There’s this Mad Men episode in which Sally Draper unexpectedly shows up at his father’s office in Madison Avenue. When they try to make her go back with her mother in the suburbs of New York, she tries to run away, stumbles and falls to the ground. Megan—then Don’s secretary—kneels to help her and Sally hugs her, a complete stranger, as if she was the only person on earth she could really trust.

—»It’s gonna be alright».

—»No, it’s not».

—»I fall all the time…“

I remember it as one of the most hopeless scenes in the series. Don’t confuse Sally Draper for a barrty kid, she’s not. She’s a rebel. She rebels against a conservative education that she doesn’t identfy with, against a maternal figure she doesn’t admire, against an absent father…

Sally doesn’t wanna be submissive and docile, she’s adventurous and independent but she doesn’t have any referents and that makes her feel lost and lonely.
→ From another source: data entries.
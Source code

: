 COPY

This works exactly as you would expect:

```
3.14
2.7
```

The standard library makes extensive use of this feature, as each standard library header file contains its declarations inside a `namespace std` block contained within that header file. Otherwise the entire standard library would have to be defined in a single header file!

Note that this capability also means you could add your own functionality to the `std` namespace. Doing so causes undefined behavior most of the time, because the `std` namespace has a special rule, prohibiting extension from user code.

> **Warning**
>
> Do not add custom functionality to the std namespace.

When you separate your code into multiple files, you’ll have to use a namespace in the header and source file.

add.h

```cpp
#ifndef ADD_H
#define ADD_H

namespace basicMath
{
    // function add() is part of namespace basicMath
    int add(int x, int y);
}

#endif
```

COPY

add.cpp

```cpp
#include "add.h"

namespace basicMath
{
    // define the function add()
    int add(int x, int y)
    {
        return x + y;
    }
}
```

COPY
Everyone around her look trapped between how everyone expect them to be and who they really wanna be but Sally Draper just wants to be herself.
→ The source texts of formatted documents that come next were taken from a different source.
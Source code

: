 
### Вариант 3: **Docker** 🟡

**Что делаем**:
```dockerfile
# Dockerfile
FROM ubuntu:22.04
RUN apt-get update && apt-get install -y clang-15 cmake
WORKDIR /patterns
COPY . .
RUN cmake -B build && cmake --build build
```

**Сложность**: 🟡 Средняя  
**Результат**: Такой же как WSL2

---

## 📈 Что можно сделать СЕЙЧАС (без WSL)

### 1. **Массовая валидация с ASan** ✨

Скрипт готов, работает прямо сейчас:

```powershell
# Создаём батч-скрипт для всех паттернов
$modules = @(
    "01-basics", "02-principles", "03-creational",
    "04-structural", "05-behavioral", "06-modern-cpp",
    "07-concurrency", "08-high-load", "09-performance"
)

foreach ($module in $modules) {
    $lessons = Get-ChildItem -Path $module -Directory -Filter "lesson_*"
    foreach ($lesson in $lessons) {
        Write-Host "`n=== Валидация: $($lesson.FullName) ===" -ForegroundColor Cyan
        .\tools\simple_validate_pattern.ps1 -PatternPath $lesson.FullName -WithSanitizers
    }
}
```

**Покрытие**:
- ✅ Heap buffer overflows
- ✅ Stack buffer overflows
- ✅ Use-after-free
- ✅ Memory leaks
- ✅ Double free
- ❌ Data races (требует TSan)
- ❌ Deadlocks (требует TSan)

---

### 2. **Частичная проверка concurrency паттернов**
She’s too human. She feels offended when adults accept her grandad’s death so easily, as if they have seen it all before, as if losing someone wasn’t dramatic, as if you could get easily used to death.

In a world where people repress their emotions as if having them was frowned upon, Sally still dares to cry in public.

*Publicado en Miss Robin, issue 4: Twisted Girls en invierno de 2013.